According to the list of frequencies, the labels are really imbalanced. Only around 15 of them occur quit frequent: PERSON, PROFESSION, ORGANIZATION, EVENT, DATE, COUNTRY, CITY, NUMBER, AGE, ORDINAL, NATIONALITY, FACILITY, STATE_OR_PROVINCE, LAW, AWARD.

In [None]:
# num = 15
num = 29
acceptance_list = [a for a, b in sorted(count.items(), key=lambda x:-x[1])[:num]]

Used dataset should have specific format in order to train Spacy models on it. In Spacy model end index of the substring should be equal to real end index + 1. Therefore, one should increment end indexes of the initial dataset.

In [8]:
# https://ubiai.tools/fine-tuning-spacy-models-customizing-named-entity-recognition/

def convert(data):
    """
    Converting data into the format accepted by Spacy
    
    :param data: dictinary-like dataset
    :return: dictinary-like dataset accepted by the Spacy model
    """
    data_spacy = {'classes' : [str(i) for i in range(len(ner_list))], 'annotations' : []}
    for i in range(len(data)):
        ners = data[i]['ners']
        tmp = {}
        # Extract sentence
        tmp['text'] = data[i]['sentences']
        tmp['entities'] = []
        for j in range(len(ners)):
            start, end, label = ners[j]
            # Append annotations
            if label in acceptance_list:
                new_label = ner_to_num[label]
                # Incremental end
                tmp['entities'].append((start, end + 1, new_label))
        if len(tmp['entities']) != 0:
            data_spacy['annotations'].append(tmp)
    return data_spacy

train_data_spacy = convert(train)

In [14]:
import spacy
from spacy.tokens import DocBin
from tqdm import tqdm

# Create DocBin object to hold serialized annotations
nlp_doc = spacy.blank("ru")
doc_bin = DocBin()

For building the Spacy model was used SpanCategorizer.

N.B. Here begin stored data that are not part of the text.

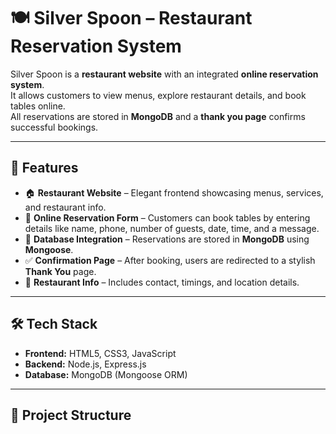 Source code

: # 🍽️ Silver Spoon – Restaurant Reservation System  

Silver Spoon is a **restaurant website** with an integrated **online reservation system**.  
It allows customers to view menus, explore restaurant details, and book tables online.  
All reservations are stored in **MongoDB** and a **thank you page** confirms successful bookings.  

---

## 📌 Features  
- 🏠 **Restaurant Website** – Elegant frontend showcasing menus, services, and restaurant info.  
- 📝 **Online Reservation Form** – Customers can book tables by entering details like name, phone, number of guests, date, time, and a message.  
- 💾 **Database Integration** – Reservations are stored in **MongoDB** using **Mongoose**.  
- ✅ **Confirmation Page** – After booking, users are redirected to a stylish **Thank You** page.  
- 📍 **Restaurant Info** – Includes contact, timings, and location details.  

---

## 🛠️ Tech Stack  
- **Frontend:** HTML5, CSS3, JavaScript  
- **Backend:** Node.js, Express.js  
- **Database:** MongoDB (Mongoose ORM)  

---

## 📂 Project Structure  
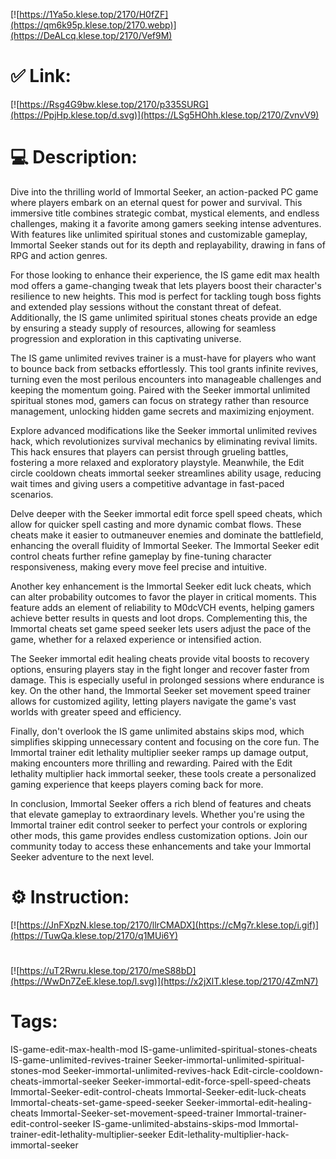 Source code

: [![https://1Ya5o.klese.top/2170/H0fZF](https://qm6k95p.klese.top/2170.webp)](https://DeALcq.klese.top/2170/Vef9M)
# ✅ Link:
[![https://Rsg4G9bw.klese.top/2170/p335SURG](https://PpjHp.klese.top/d.svg)](https://LSg5HOhh.klese.top/2170/ZvnvV9)
# 💻 Description:
Dive into the thrilling world of Immortal Seeker, an action-packed PC game where players embark on an eternal quest for power and survival. This immersive title combines strategic combat, mystical elements, and endless challenges, making it a favorite among gamers seeking intense adventures. With features like unlimited spiritual stones and customizable gameplay, Immortal Seeker stands out for its depth and replayability, drawing in fans of RPG and action genres.



For those looking to enhance their experience, the IS game edit max health mod offers a game-changing tweak that lets players boost their character's resilience to new heights. This mod is perfect for tackling tough boss fights and extended play sessions without the constant threat of defeat. Additionally, the IS game unlimited spiritual stones cheats provide an edge by ensuring a steady supply of resources, allowing for seamless progression and exploration in this captivating universe.



The IS game unlimited revives trainer is a must-have for players who want to bounce back from setbacks effortlessly. This tool grants infinite revives, turning even the most perilous encounters into manageable challenges and keeping the momentum going. Paired with the Seeker immortal unlimited spiritual stones mod, gamers can focus on strategy rather than resource management, unlocking hidden game secrets and maximizing enjoyment.



Explore advanced modifications like the Seeker immortal unlimited revives hack, which revolutionizes survival mechanics by eliminating revival limits. This hack ensures that players can persist through grueling battles, fostering a more relaxed and exploratory playstyle. Meanwhile, the Edit circle cooldown cheats immortal seeker streamlines ability usage, reducing wait times and giving users a competitive advantage in fast-paced scenarios.



Delve deeper with the Seeker immortal edit force spell speed cheats, which allow for quicker spell casting and more dynamic combat flows. These cheats make it easier to outmaneuver enemies and dominate the battlefield, enhancing the overall fluidity of Immortal Seeker. The Immortal Seeker edit control cheats further refine gameplay by fine-tuning character responsiveness, making every move feel precise and intuitive.



Another key enhancement is the Immortal Seeker edit luck cheats, which can alter probability outcomes to favor the player in critical moments. This feature adds an element of reliability to M0dcVCH events, helping gamers achieve better results in quests and loot drops. Complementing this, the Immortal cheats set game speed seeker lets users adjust the pace of the game, whether for a relaxed experience or intensified action.



The Seeker immortal edit healing cheats provide vital boosts to recovery options, ensuring players stay in the fight longer and recover faster from damage. This is especially useful in prolonged sessions where endurance is key. On the other hand, the Immortal Seeker set movement speed trainer allows for customized agility, letting players navigate the game's vast worlds with greater speed and efficiency.



Finally, don't overlook the IS game unlimited abstains skips mod, which simplifies skipping unnecessary content and focusing on the core fun. The Immortal trainer edit lethality multiplier seeker ramps up damage output, making encounters more thrilling and rewarding. Paired with the Edit lethality multiplier hack immortal seeker, these tools create a personalized gaming experience that keeps players coming back for more.



In conclusion, Immortal Seeker offers a rich blend of features and cheats that elevate gameplay to extraordinary levels. Whether you're using the Immortal trainer edit control seeker to perfect your controls or exploring other mods, this game provides endless customization options. Join our community today to access these enhancements and take your Immortal Seeker adventure to the next level.

# ⚙️ Instruction:
[![https://JnFXpzN.klese.top/2170/llrCMADX](https://cMg7r.klese.top/i.gif)](https://TuwQa.klese.top/2170/q1MUi6Y)
#
[![https://uT2Rwru.klese.top/2170/meS88bD](https://WwDn7ZeE.klese.top/l.svg)](https://x2jXlT.klese.top/2170/4ZmN7)
# Tags:
IS-game-edit-max-health-mod IS-game-unlimited-spiritual-stones-cheats IS-game-unlimited-revives-trainer Seeker-immortal-unlimited-spiritual-stones-mod Seeker-immortal-unlimited-revives-hack Edit-circle-cooldown-cheats-immortal-seeker Seeker-immortal-edit-force-spell-speed-cheats Immortal-Seeker-edit-control-cheats Immortal-Seeker-edit-luck-cheats Immortal-cheats-set-game-speed-seeker Seeker-immortal-edit-healing-cheats Immortal-Seeker-set-movement-speed-trainer Immortal-trainer-edit-control-seeker IS-game-unlimited-abstains-skips-mod Immortal-trainer-edit-lethality-multiplier-seeker Edit-lethality-multiplier-hack-immortal-seeker






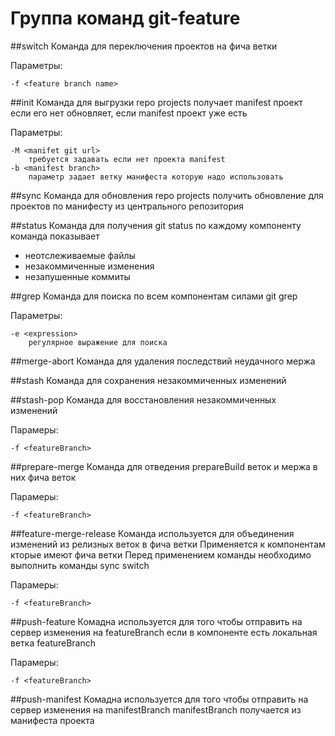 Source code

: # Группа команд git-feature
##switch
Команда для переключения проектов на фича ветки

Параметры:
		
	-f <feature branch name>

##init
Команда для выгрузки repo projects
получает manifest проект если его нет 
обновляет, если manifest проект уже есть

Параметры:

    -M <manifet git url>
        требуется задавать если нет проекта manifest
	-b <manifest branch>
		параметр задает ветку манифеста которую надо использовать

##sync
Команда для обновления repo projects
получить обновление для проектов по манифесту из центрального репозитория		

##status
Команда для получения git status по каждому компоненту
команда показывает
* неотслеживаемые файлы
* незакоммиченные изменения
* незапушенные коммиты

##grep
Команда для поиска по всем компонентам силами git grep

Параметры:
    
    -e <expression> 
        регулярное выражение для поиска


##merge-abort
Команда для удаления последствий неудачного мержа

##stash 
Команда для сохранения незакоммиченных изменений

##stash-pop 
Команда для восстановления незакоммиченных изменений

Парамеры:
	
	-f <featureBranch>

##prepare-merge
Команда для отведения prepareBuild веток и мержа в них фича веток

Парамеры:
	
	-f <featureBranch>

##feature-merge-release
Команда используется для объединения изменений из релизных веток в фича ветки
Применяется к компонентам кторые имеют фича ветки
Перед применением команды необходимо выполнить команды sync switch

Парамеры:

    -f <featureBranch>

##push-feature
Комадна используется для того чтобы отправить на сервер изменения на featureBranch
если в компоненте есть локальная ветка featureBranch

Парамеры:

    -f <featureBranch>
    
    
##push-manifest
Комадна используется для того чтобы отправить на сервер изменения на manifestBranch
manifestBranch получается из манифеста проекта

The SpanCategorizer is a Spacy component used to structure annotation for a wide variety of labeled spans, including  overlapping annotations.

In [None]:
from spacy.util import filter_spans

# Building doc for SpanCategorizer
for training_example in tqdm(train_data_spacy['annotations']):
    text = training_example['text']
    labels = training_example['entities']
    doc = nlp_doc.make_doc(text)
    ents = []
    # Building spans groups
    for start, end, label in labels:
        span = doc.char_span(start, end, label=label, alignment_mode="contract")
        if span is None:
            continue
        else:
            ents.append(span)
    # Alternative to SpanCategorizer
    # filtered_ents = filter_spans(ents)
    # doc.ents = filtered_ents
    doc.spans["sc"] = ents
    doc_bin.add(doc)

doc_bin.to_disk("training_data.spacy") # save the docbin object

In [16]:
# https://spacy.io/usage/training
# Building basic configuration file

base_config = '''[paths]
train = "./training_data.spacy"
dev = "./training_data.spacy"
vectors = null
[system]
gpu_allocator = null

[nlp]
lang = "ru"
pipeline = ["tok2vec","spancat"]
batch_size = 1000

[components]

[components.tok2vec]
factory = "tok2vec"

[components.tok2vec.model]
@architectures = "spacy.Tok2Vec.v2"

[components.tok2vec.model.embed]
@architectures = "spacy.MultiHashEmbed.v2"
width = ${components.tok2vec.model.encode.width}
attrs = ["NORM", "PREFIX", "SUFFIX", "SHAPE"]
rows = [5000, 1000, 2500, 2500]
include_static_vectors = false

[components.tok2vec.model.encode]
@architectures = "spacy.MaxoutWindowEncoder.v2"
width = 96
depth = 4
window_size = 1
maxout_pieces = 3

[components.spancat]
factory = "spancat"
max_positive = null
scorer = {"@scorers":"spacy.spancat_scorer.v1"}
spans_key = "sc"
threshold = 0.5

[components.spancat.model]
@architectures = "spacy.SpanCategorizer.v1"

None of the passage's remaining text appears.